The 9th International Anti-Corruption Conference
Summary Report, Day 2, Workshop 7
Introduction- This was the first time that an IACC conference has addressed the linkage between corruption and money laundering and it is quite clear that this is a very important linkage. Indeed several keynote speakers surfaced the importance of closing off the channels for the movement of corrupt monies resulting from bribes and embezzlement of the public monies.
Money is the most common method of corrupting public officials, but large illegal payments presents problems for both the giver and taker of bribes. Experience has demonstrated in the areas of drug trafficking and other crimes for profit that the criminal's success is largely dependent on his ability to conceal the source of the illicit proceeds and get them into legitimate financial institutions.

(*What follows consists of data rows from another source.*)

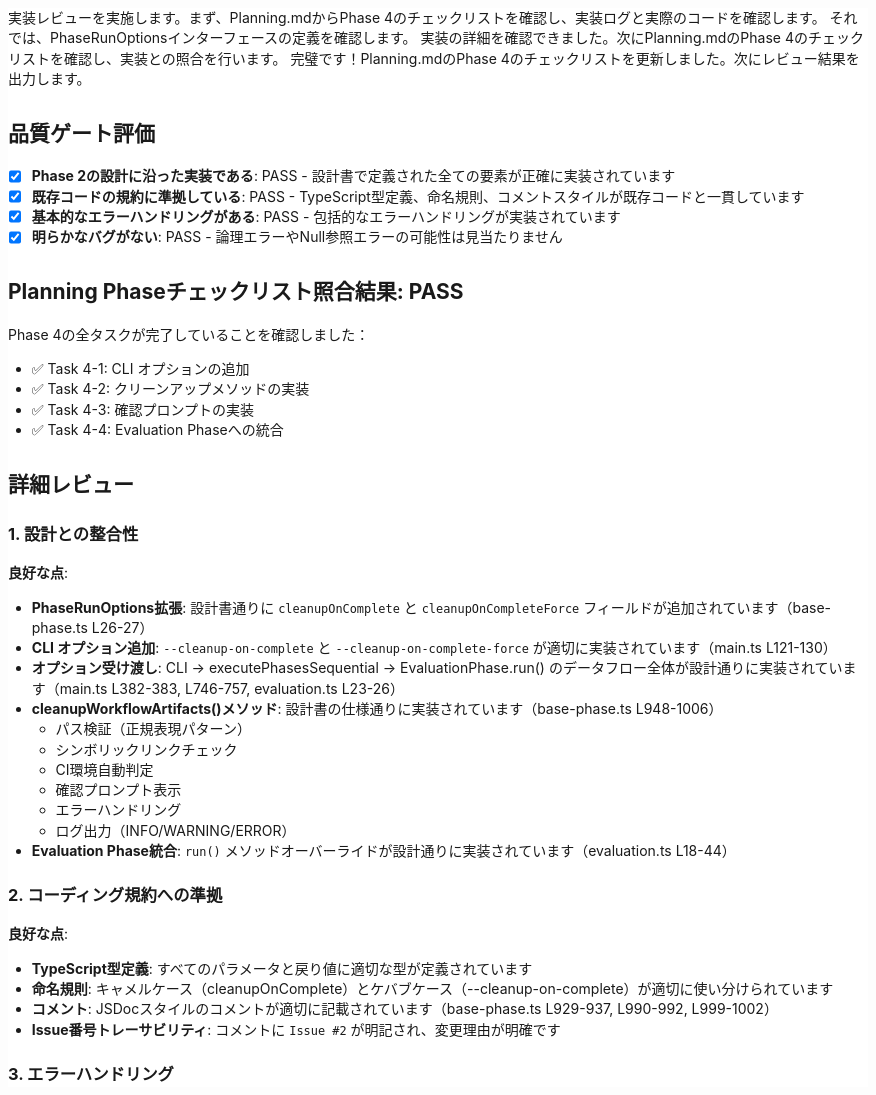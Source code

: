 実装レビューを実施します。まず、Planning.mdからPhase 4のチェックリストを確認し、実装ログと実際のコードを確認します。
それでは、PhaseRunOptionsインターフェースの定義を確認します。
実装の詳細を確認できました。次にPlanning.mdのPhase 4のチェックリストを確認し、実装との照合を行います。
完璧です！Planning.mdのPhase 4のチェックリストを更新しました。次にレビュー結果を出力します。

## 品質ゲート評価

- [x] **Phase 2の設計に沿った実装である**: PASS - 設計書で定義された全ての要素が正確に実装されています
- [x] **既存コードの規約に準拠している**: PASS - TypeScript型定義、命名規則、コメントスタイルが既存コードと一貫しています
- [x] **基本的なエラーハンドリングがある**: PASS - 包括的なエラーハンドリングが実装されています
- [x] **明らかなバグがない**: PASS - 論理エラーやNull参照エラーの可能性は見当たりません

## Planning Phaseチェックリスト照合結果: PASS

Phase 4の全タスクが完了していることを確認しました：

- ✅ Task 4-1: CLI オプションの追加
- ✅ Task 4-2: クリーンアップメソッドの実装
- ✅ Task 4-3: 確認プロンプトの実装
- ✅ Task 4-4: Evaluation Phaseへの統合

## 詳細レビュー

### 1. 設計との整合性

**良好な点**:
- **PhaseRunOptions拡張**: 設計書通りに `cleanupOnComplete` と `cleanupOnCompleteForce` フィールドが追加されています（base-phase.ts L26-27）
- **CLI オプション追加**: `--cleanup-on-complete` と `--cleanup-on-complete-force` が適切に実装されています（main.ts L121-130）
- **オプション受け渡し**: CLI → executePhasesSequential → EvaluationPhase.run() のデータフロー全体が設計通りに実装されています（main.ts L382-383, L746-757, evaluation.ts L23-26）
- **cleanupWorkflowArtifacts()メソッド**: 設計書の仕様通りに実装されています（base-phase.ts L948-1006）
  - パス検証（正規表現パターン）
  - シンボリックリンクチェック
  - CI環境自動判定
  - 確認プロンプト表示
  - エラーハンドリング
  - ログ出力（INFO/WARNING/ERROR）
- **Evaluation Phase統合**: `run()` メソッドオーバーライドが設計通りに実装されています（evaluation.ts L18-44）

### 2. コーディング規約への準拠

**良好な点**:
- **TypeScript型定義**: すべてのパラメータと戻り値に適切な型が定義されています
- **命名規則**: キャメルケース（cleanupOnComplete）とケバブケース（--cleanup-on-complete）が適切に使い分けられています
- **コメント**: JSDocスタイルのコメントが適切に記載されています（base-phase.ts L929-937, L990-992, L999-1002）
- **Issue番号トレーサビリティ**: コメントに `Issue #2` が明記され、変更理由が明確です

### 3. エラーハンドリング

Most countries have moved to criminalize the process of "cleaning" dirty money by making money laundering itself a crime and establishing numerous preventive measures that help deter access by criminals to financial services.
Corrupt officials often have to move their illegally obtained funds to other jurisdictions in order to avoid detection. Offshore financial centers, which provide a range of valuable tax and asset protection services for legitimate businesses and individuals, are vulnerable to the laundering of funds from corrupt public officials. International banks and particularly their private banking departments are also potentially vulnerable.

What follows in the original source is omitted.